When this article was written, multiple personality disorder was rare. In the whole history of the world less than 200 cases were reported. Beginning about 1980, however, a skyrocketing epidemic of multiple personality disorder occurred amounting to tens of thousands of cases. Psychologists such as Greaves (1980) and Bliss (1980) estimated as many as 10% of Americans were suffering from the disorder (newly named Dissociative Identity Disorder). The literature swelled with articles, for example, "Multiple Personalities: A report of 14 Cases with Implications for Schizophrenia and Hysteria" by Eugene L. Bliss (1980) in which he stated that when he started to seek "candidates" (people with MPD) he discovered "that these problems are not uncommon -- I had simply missed them in the past. In the last year, I have seen and studied 14 cases, and they continue to appear with remarkable frequency" (p. 1388).

In another article, "Multiple Personality 165 Years after Mary Reynolds" by George B. Greaves (1980), Greaves states, "...the alter selves in multiple personality first arise as dissociative defenses against trauma, under specific circumstances, followed by repression of the trauma. Following such dissociation(s), the individual is left to cope with his or her environment in an impaired way" (p. 583). A very lucrative and burgeoning industry built up around the illness. Treatment for it is lengthy and often involves long hospitalizations costing more than a million dollars sometimes (if the patient has good enough insurance).
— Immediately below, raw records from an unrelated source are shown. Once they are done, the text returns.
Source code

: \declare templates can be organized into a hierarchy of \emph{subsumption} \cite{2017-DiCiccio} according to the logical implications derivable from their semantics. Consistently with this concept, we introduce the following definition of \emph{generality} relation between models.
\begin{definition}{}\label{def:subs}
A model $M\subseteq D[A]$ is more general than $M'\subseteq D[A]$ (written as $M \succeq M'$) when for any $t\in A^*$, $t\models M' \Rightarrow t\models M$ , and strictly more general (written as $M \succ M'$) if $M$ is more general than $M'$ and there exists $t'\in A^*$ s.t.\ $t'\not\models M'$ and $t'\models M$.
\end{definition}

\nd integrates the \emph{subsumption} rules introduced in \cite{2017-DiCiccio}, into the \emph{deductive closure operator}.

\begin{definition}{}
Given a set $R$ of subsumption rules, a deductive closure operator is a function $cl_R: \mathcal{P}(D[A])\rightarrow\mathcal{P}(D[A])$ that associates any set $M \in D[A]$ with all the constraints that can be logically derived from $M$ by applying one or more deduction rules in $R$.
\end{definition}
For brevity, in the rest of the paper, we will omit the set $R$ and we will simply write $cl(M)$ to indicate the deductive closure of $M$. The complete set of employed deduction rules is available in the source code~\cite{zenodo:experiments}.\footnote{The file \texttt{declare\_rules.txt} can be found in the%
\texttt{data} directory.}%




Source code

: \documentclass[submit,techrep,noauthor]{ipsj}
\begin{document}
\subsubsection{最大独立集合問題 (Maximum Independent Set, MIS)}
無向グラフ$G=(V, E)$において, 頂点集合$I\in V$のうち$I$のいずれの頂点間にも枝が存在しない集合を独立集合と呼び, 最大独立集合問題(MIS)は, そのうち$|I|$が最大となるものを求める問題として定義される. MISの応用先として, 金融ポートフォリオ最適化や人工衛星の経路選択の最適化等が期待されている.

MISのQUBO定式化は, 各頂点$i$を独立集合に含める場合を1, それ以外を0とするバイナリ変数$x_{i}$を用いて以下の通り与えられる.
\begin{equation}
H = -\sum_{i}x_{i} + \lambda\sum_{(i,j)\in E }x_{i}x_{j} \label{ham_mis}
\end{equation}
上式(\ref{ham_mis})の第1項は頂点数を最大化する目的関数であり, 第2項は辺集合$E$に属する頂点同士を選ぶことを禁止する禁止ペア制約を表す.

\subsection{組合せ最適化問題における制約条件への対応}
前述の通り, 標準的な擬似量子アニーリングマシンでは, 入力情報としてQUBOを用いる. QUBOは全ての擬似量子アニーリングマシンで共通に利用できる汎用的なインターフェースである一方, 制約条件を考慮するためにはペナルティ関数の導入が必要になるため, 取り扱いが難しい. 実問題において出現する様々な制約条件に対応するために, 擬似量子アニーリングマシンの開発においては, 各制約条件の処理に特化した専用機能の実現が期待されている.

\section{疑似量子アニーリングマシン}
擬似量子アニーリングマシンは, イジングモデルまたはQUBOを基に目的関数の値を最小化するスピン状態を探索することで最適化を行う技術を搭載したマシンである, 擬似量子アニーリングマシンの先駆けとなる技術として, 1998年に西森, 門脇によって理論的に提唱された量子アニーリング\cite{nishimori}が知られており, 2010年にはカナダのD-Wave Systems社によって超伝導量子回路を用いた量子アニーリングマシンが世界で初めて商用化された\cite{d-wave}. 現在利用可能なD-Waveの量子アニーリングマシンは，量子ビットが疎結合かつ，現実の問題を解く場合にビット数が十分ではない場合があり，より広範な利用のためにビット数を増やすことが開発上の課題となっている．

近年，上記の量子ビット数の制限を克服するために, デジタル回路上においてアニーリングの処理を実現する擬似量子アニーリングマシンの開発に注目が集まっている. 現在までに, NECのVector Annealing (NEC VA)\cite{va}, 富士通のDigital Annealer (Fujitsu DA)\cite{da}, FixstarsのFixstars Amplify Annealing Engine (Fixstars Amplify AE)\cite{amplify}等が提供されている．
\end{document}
In an article titled "Multiple Personality Disorder: Witchcraft Survives in the Twentieth Century," August Piper Jr. blows a whistle, so to speak. He points out some troubling questions. For example, early reports discussed the presence of one or two alternate personalities, while recent reports talk about hundreds (even thousands) of "alters." The alters of early cases were ordinary human beings, but in recent cases alters include animals, demons, Mr. Spock, and Mutant Teenage Ninja Turtles. Some clinicians believe the increased number of cases is due to improved assessment and diagnosis, but Piper (1998) believes the symptoms are due to treatment-induced practices. Piper reasons that clinicians looking for multiple personalities are producing it through suggestive questioning ("Is there a side of you I haven't seen yet?"), prompting and hypnosis. Some practitioners, for example, hold "board meetings" under hypnosis, to which all the alters are invited to come and discuss the patient's problems.